ABOUT THIS EXERCISE:
Determine the number of lines in the data below that hold "with"; give nothing but that number.

%%

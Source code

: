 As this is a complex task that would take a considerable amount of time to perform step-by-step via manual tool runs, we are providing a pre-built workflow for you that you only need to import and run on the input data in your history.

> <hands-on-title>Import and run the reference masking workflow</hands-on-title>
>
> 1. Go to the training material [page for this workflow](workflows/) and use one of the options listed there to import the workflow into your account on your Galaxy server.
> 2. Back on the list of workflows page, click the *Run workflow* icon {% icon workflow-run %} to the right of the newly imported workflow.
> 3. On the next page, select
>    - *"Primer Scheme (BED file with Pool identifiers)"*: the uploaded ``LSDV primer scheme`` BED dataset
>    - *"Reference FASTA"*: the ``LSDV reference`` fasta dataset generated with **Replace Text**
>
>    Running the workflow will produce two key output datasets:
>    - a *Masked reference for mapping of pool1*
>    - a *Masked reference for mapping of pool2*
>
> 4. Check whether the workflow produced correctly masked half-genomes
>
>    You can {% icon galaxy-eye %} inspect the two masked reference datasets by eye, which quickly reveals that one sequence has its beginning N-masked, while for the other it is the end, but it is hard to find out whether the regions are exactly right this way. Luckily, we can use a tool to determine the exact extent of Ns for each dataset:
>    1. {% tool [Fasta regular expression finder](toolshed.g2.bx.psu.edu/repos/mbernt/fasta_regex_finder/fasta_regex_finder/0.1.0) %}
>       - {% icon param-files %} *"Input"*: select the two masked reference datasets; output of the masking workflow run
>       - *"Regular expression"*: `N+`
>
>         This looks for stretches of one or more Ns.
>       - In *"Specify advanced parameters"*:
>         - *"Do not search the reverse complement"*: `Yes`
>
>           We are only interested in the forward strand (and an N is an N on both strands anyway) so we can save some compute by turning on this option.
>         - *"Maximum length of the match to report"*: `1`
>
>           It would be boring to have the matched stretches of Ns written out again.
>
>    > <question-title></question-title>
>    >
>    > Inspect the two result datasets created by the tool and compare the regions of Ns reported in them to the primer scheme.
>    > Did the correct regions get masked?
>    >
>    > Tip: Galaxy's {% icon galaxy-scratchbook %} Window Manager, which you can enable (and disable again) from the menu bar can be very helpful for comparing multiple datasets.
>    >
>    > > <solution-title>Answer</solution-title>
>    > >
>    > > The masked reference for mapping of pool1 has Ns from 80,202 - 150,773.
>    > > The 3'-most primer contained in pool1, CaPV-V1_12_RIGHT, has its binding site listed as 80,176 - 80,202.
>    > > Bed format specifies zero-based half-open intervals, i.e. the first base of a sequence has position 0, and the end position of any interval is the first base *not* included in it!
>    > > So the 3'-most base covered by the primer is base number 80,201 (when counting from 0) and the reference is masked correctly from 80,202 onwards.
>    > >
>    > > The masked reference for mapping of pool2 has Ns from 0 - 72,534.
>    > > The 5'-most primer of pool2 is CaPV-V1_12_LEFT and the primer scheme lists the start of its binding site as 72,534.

%%

ANSWER TO THE EXERCISE:
2